TASK TO CARRY OUT.
Lines in the listing below that include the word "measure" need to be copied.

DATASET.

+ + +

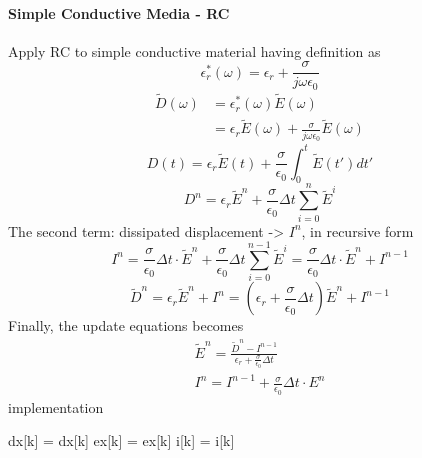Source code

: \paragraph{\msjh Simple Conductive Media - RC}
Apply RC to simple conductive material having definition as
\begin{displaymath}
  \epsilon_r^{*}(\omega) = \epsilon_r + \frac{\sigma}{j \omega \epsilon_0}
\end{displaymath}
\begin{displaymath}
  \begin{split}
    \widetilde{D}(\omega) & = \epsilon_r^{*}(\omega)\widetilde{E}(\omega)\\
    & = \epsilon_r\widetilde{E}(\omega) + \frac{\sigma}{j\omega\epsilon_0}\widetilde{E}(\omega)
  \end{split}
\end{displaymath}
\begin{displaymath}
  D(t) = \epsilon_r\widetilde{E}(t) + \frac{\sigma}{\epsilon_0}\int_0^t\widetilde{E}(t')dt'
\end{displaymath}
\begin{displaymath}
    D^n = \epsilon_r\widetilde{E}^n + \frac{\sigma}{\epsilon_0}\Delta t \sum_{i=0}^{n}\widetilde{E}^i
\end{displaymath}
The second term: dissipated displacement -> $I^n$, in recursive form
\begin{equation}
  I^n = \frac{\sigma}{\epsilon_0}\Delta t\cdot\widetilde{E}^n + \frac{\sigma}{\epsilon_0}\Delta t\sum_{i=0}^{n-1}\widetilde{E}^i = \frac{\sigma}{\epsilon_0}\Delta t\cdot\widetilde{E}^n + I^{n-1}
\end{equation}
\begin{equation}
  \widetilde{D}^n = \epsilon_r\widetilde{E}^n + I^n = (\epsilon_r + \frac{\sigma}{\epsilon_0}\Delta t)\widetilde{E}^n + I^{n-1}
\end{equation}
Finally, the update equations becomes
\begin{gather*}
  \widetilde{E}^n = \frac{\widetilde{D}^n - I^{n-1}}{\displaystyle \epsilon_r +\frac{\sigma}{\epsilon_0}\Delta t}\\
  I^n = I^{n-1} + \frac{\sigma}{\epsilon_0}\Delta t\cdot E^n
\end{gather*}
implementation
\begin{code}
  dx[k] = dx[k]
  ex[k] = ex[k]
  i[k]  = i[k]
\end{code}



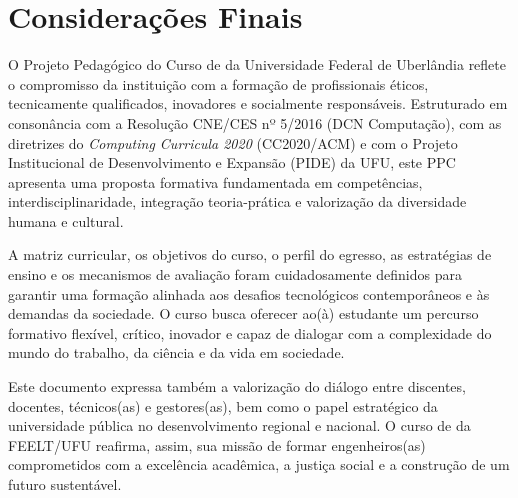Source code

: \chapter{Considerações Finais}

O Projeto Pedagógico do Curso de \nomecursonovo da Universidade Federal de Uberlândia reflete o compromisso da instituição com a formação de profissionais éticos, tecnicamente qualificados, inovadores e socialmente responsáveis. Estruturado em consonância com a Resolução CNE/CES nº 5/2016 (DCN Computação), com as diretrizes do \textit{Computing Curricula 2020} (CC2020/ACM) e com o Projeto Institucional de Desenvolvimento e Expansão (PIDE) da UFU, este PPC apresenta uma proposta formativa fundamentada em competências, interdisciplinaridade, integração teoria-prática e valorização da diversidade humana e cultural.

A matriz curricular, os objetivos do curso, o perfil do egresso, as estratégias de ensino e os mecanismos de avaliação foram cuidadosamente definidos para garantir uma formação alinhada aos desafios tecnológicos contemporâneos e às demandas da sociedade. O curso busca oferecer ao(à) estudante um percurso formativo flexível, crítico, inovador e capaz de dialogar com a complexidade do mundo do trabalho, da ciência e da vida em sociedade.

Este documento expressa também a valorização do diálogo entre discentes, docentes, técnicos(as) e gestores(as), bem como o papel estratégico da universidade pública no desenvolvimento regional e nacional. O curso de \nomecursonovo da FEELT/UFU reafirma, assim, sua missão de formar engenheiros(as) comprometidos com a excelência acadêmica, a justiça social e a construção de um futuro sustentável.
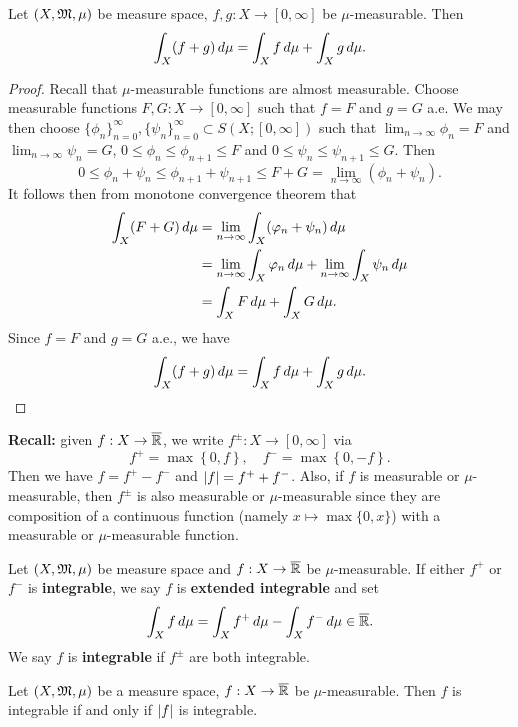 \documentclass[a4paper]{article}
\renewcommand{\seqinfn}[1]{\{ #1 \}_{n=0}^\infty}
\begin{document}
\begin{thm}
Let $(X, \mathfrak{M}, \mu)$ be measure space, $f, g : X \to [0, \infty]$
be $\mu$-measurable. Then
\[
\int_X (f + g) \, d \mu = \int_X f \, d \mu + \int_X g \, d \mu.
\]
\end{thm}

\begin{proof}
Recall that $\mu$-measurable functions are almost
measurable. Choose measurable functions
$F, G : X \to [0, \infty]$ such that $f = F$
and $g = G$ a.e. We may then choose
$\seqinfn{\phi_n}, \seqinfn{\psi_n} \subset S(X; [0, \infty])$
such that $\lim_{n \to \infty} \phi_n = F$
and $\lim_{n \to \infty} \psi_n = G$,
$0 \leq \phi_n \leq \phi_{n+1} \leq F$
and $0 \leq \psi_n \leq \psi_{n+1} \leq G$.
Then
\[
0 \leq \phi_n + \psi_n \leq \phi_{n+1} + \psi_{n+1}
\leq F + G = \lim_{n \to \infty} (\phi_n + \psi_n).
\]
It follows then from monotone convergence theorem that
\[
\begin{aligned}
\int_X (F + G) \, d \mu
&= \lim_{n \to \infty} \int_X (\varphi_n + \psi_n) \, d \mu \\
&= \lim_{n \to \infty} \int_X \varphi_n \, d \mu
+ \lim_{n \to \infty} \int_X \psi_n \, d \mu \\
&= \int_X F \, d \mu + \int_X G \, d \mu.
\end{aligned}
\]
Since $f = F$ and $g = G$ a.e., we have
\[
\int_X (f + g) \, d \mu = \int_X f \, d \mu + \int_X g \, d \mu.
\]
\end{proof}

\textbf{Recall:} given $f: X \to \overline{\mathbb{R}}$,
we write $f^{\pm} : X \to [0, \infty]$ via
\[
f^+ = \max\left\{ 0, f \right\}, \quad
f^- = \max\left\{ 0, -f \right\}.
\]
Then we have $f = f^+ - f^-$ and
$\left\lvert f\right\rvert = f^+ + f^-$. Also, if $f$ is measurable or
$\mu$-measurable, then $f^\pm$ is also measurable or
$\mu$-measurable since they are composition of a
continuous function (namely $x \mapsto \max \{0, x\}$)
with a measurable or $\mu$-measurable
function.

\begin{defi}
Let $(X, \mathfrak{M}, \mu)$ be measure space and
$f : X \to \overline{\mathbb{R}}$ be $\mu$-measurable.
If either $f^+$ or $f^-$ is \textbf{integrable},
we say $f$ is \textbf{extended integrable} and
set
\[
\int_X f \, d \mu = \int_X f^+ \, d \mu - \int_X f^- \, d \mu
\in \overline{\mathbb{R}}.
\]
We say $f$ is \textbf{integrable} if $f^\pm$ are both
integrable.
\end{defi}

\begin{prop}
Let $(X, \mathfrak{M}, \mu)$ be a measure space, $f : X \to \overline{\mathbb{R}}$
be $\mu$-measurable. Then $f$ is integrable
if and only if $\left\lvert f\right\rvert$ is integrable.
\end{prop}
\end{document}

+ + +

RESPONSE BELOW.
Let $(X, \mathfrak{M}, \mu)$ be measure space, $f, g : X \to [0, \infty]$
Let $(X, \mathfrak{M}, \mu)$ be measure space and
Let $(X, \mathfrak{M}, \mu)$ be a measure space, $f : X \to \overline{\mathbb{R}}$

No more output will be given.